Aims: The median age of patients at the first diagnosis of cancer in Australia is 67.8 yrs. In incurable cancer, the treatment goals include control of symptoms, and prolongation of survival. In older patients co-morbidities and cognitive impairment complicate treatment decision-making.
Methods: We performed a questionnaire-based exploratory study to investigate whether older cancer outpatient's health status predicted their information needs, decisional role preferences, and their oncologist's treatment recommendation. The Vulnerable Elders Survey 13 scores were used to assess health status. Patients’ participation preferences in decision-making were elicited using the Control Preference Scale and prognostic information preferences using response to the question: Did you wish to receive information from your doctor about how long you might live after being diagnosed with cancer?

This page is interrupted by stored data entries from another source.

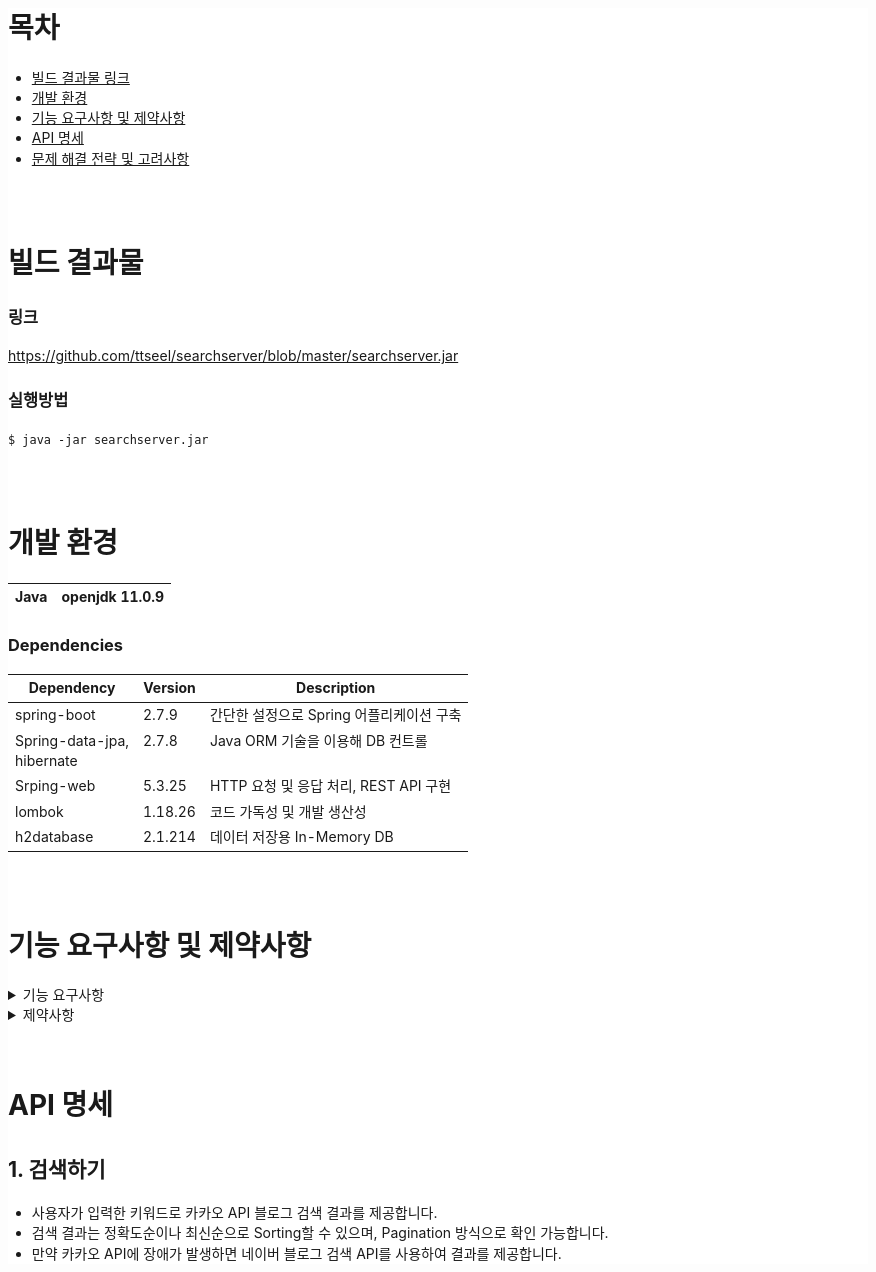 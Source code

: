 
# 목차
- [빌드 결과물 링크](#빌드-결과물-링크)
- [개발 환경](#개발-환경)
- [기능 요구사항 및 제약사항](#기능-요구사항-및-제약사항)
- [API 명세](#API-명세)
- [문제 해결 전략 및 고려사항](#문제-해결-전략-및-고려사항)
</br>

# 빌드 결과물
### 링크
https://github.com/ttseel/searchserver/blob/master/searchserver.jar

### 실행방법
```
$ java -jar searchserver.jar
```

</br>

# 개발 환경
|Java | openjdk 11.0.9
|-----|---------------


### Dependencies
|Dependency         |Version | Description
|-------------------|--------|------------------------
|spring-boot        |2.7.9   | 간단한 설정으로 Spring 어플리케이션 구축
|Spring-data-jpa,<br> hibernate    |2.7.8   | Java ORM 기술을 이용해 DB 컨트롤
|Srping-web         |5.3.25  | HTTP 요청 및 응답 처리, REST API 구현
|lombok             |1.18.26 | 코드 가독성 및 개발 생산성
|h2database         |2.1.214 | 데이터 저장용 In-Memory DB 

</br>

# 기능 요구사항 및 제약사항

<details><summary>기능 요구사항</summary></details>

<details><summary>제약사항</summary></details>

</br>

# API 명세
## 1. 검색하기
- 사용자가 입력한 키워드로 카카오 API 블로그 검색 결과를 제공합니다.
- 검색 결과는 정확도순이나 최신순으로 Sorting할 수 있으며, Pagination 방식으로 확인 가능합니다.
- 만약 카카오 API에 장애가 발생하면 네이버 블로그 검색 API를 사용하여 결과를 제공합니다.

Results: Fifty outpatients with advanced lung (n=30) or bowel cancer with mean age 66.9 years participated. Fourteen patients were aged >70 years. Thirteen patients (26%) had VES scores of 3 or greater, and 5 of these patients were >70 years. 26 patients wanted to be passive in decision-making, and 29 patients wanted prognostic information. Age and VES score did not predict patient's role preferences or desire for prognostic information. Oncologist's were less likely to recommend chemotherapy for patients > 70 years (25% vs 75%, p=0.04) and for those who had VES scores of 3 or above (20% vs 80%, p=0.02). Concordance between patients' participation preferences and oncologist perception was 54%.
Conclusions: Until there is more evidence from larger studies, oncologists should explicitly inquire about each of their patient's information and role preferences.